In che modo? Sfruttando l’intelligenza artificiale che, partendo dai dati che verranno raccolti dai dispositivi connessi, potranno elaborare velocemente indicazioni e suggerimenti da adottare per risovere i problemi.

Ecco alcuni esempi di realizzazione pratiche già alla portata del cittadino, oggi.

Le nostre città saranno presto gestite dagli algoritmi di intelligenza artificiale

Già oggi sono disponibili sistemi per realizzare smart city avanzate, in cui i dati raccolti da sensori collocati in vari punti della città vengono rielaborati da algoritmi per gestire sistemi automatizzati, mantenere in funzione servizi e rispondere alle esigenze dei cittadini.

Di 1.200 progetti di smart city finanziati finora nel mondo, circa la metà si trovano in Cina. Ma l’Italia può fare la sua parte nel settore delle tecnologie digitali a supporto della sostenibilità ambientale e della transizione energetica.

Per esempio attraverso il progetto Sensoworks Smart City, realizzato da una startup – Sensoworks – che si propone di gestire all’interno di un’unica piattaforma i dispositivi connessi di una città – lampioni intelligenti, automobili, wearables e smartphone – per ottimizzare le attività quotidiane della città, dallo smart parking, alla raccolta dei rifiuti, dal supermercato intelligente allo smart hospital.

In questo scenario, quindi, i dati verranno raccolti dai dispositi IoT e poi trasferiti a un sistema di intelligenza artificiale per l’eleborazione che avrà l’obiettivo di anticipare i bisogni degli abitanti.

Un esempio pratico è il dispositivo realizzato da Sensoworks insieme a una delle principali multiutility italiane, attiva nella gestione e sviluppo di reti e servizi relativi all’acqua, all’energia e all’ambiente.

Si tratta di un multisensore da inserire nei contenitori dell’immondizia, che – mediante misuratori di peso, di pH, di gas e altri sensori tra i quali un accelerometro – è in grado di misurare e comunicare la percentuale di riempimento del contenitore, il peso raccolto, la temperatura, il cambiamento di inclinazione, l’eventuale scoppio di un incendio, un impatto a causa di un’ipotetica collisione.

Un altro sviluppo a cui la startup sta lavorando è quello dello smart parking: grazie all’installazione di sensori di presenza sugli stalli cittadini, le amministrazioni e gli automobilisti potranno conoscere lo stato dei parcheggi, ottimizzando sia la gestione degli spazi che la ricerca del posto libero.

Ma gli esempi intelligenti potranno essere decine, dalla gestione intelligente del traffico grazie a sensoti installati sulle auto, alle finestre di casa in grado di aprirsi o chiudersi a seconda della luminosità esterna, facilitando anche la gestione dei costi energetucu di casa.

Un sistema di Ai per ridurre i consumi energetici degli edifici

Edison ed Enerbrain hanno annunciato una soluzione digitale per l’efficientamento degli edifici dell’industria e del terziario in grado di far risparmiare fino al 30% della spesa energetica.
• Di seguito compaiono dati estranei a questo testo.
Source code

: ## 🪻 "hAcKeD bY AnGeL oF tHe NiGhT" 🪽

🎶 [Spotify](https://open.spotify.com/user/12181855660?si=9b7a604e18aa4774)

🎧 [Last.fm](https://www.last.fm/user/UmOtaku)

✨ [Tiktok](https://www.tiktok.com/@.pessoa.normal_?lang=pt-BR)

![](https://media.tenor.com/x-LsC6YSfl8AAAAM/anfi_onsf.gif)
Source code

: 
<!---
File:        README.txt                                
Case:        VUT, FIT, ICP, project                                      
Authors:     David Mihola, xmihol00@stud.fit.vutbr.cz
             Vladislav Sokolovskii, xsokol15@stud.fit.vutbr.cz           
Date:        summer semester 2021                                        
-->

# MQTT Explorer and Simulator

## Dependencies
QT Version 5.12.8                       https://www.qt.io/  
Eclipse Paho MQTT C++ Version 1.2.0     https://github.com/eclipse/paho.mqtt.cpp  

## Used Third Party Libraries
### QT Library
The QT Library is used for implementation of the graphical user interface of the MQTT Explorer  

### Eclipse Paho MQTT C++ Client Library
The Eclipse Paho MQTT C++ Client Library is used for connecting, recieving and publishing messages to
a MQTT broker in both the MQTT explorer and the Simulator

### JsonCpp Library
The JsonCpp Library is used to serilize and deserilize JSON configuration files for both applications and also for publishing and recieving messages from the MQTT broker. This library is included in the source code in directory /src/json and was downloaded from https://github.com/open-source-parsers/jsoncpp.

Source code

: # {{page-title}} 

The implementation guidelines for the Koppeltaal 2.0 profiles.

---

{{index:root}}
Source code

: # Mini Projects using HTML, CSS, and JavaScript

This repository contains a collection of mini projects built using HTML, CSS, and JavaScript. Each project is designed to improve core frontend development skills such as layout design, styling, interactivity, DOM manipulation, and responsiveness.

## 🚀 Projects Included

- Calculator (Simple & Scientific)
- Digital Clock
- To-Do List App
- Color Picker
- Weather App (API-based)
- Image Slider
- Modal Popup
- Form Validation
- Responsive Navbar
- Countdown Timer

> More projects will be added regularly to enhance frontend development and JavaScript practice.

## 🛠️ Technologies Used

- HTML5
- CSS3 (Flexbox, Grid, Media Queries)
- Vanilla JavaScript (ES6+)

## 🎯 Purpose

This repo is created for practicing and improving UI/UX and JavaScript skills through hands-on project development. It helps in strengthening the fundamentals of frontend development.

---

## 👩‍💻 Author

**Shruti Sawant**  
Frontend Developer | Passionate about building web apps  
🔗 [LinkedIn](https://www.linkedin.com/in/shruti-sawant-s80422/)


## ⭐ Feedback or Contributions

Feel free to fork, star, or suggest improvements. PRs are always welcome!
Si tratta di Hvac Optimizer, un sistema di gestione intelligente della climatizzazione che ottimizza il consumo di energia degli impianti di riscaldamento, di ventilazione, di condizionamento dell’aria e di refrigerazione.

La piattaforma digitale Hvac Optimizer si basa sull’utilizzo di sensori wireless che vengono installati sulle aree critiche e strategiche dell’edificio in modo da raccogliere, misurare e monitorare i dati ambientali (temperature interne ed esterne, concentrazione di CO2 nell’aria, consumi di energia termica ed elettrica).

Le informazioni vengono poi inviate a una piattaforma cloud che le elabora in modo dinamico attraverso algoritmi adattivi e predittivi basati su metodi di machine learning, dando così istruzioni agli attuatori installati negli impianti di ventilazione, riscaldamento e raffrescamento, per consentirne una regolazione ottimizzata in tempo reale.

Il sistema può naturalmente essere progettato e personalizzato in base alle caratteristiche specifiche di qualsiasi edificio, adattandosi a ogni tipo di impianto.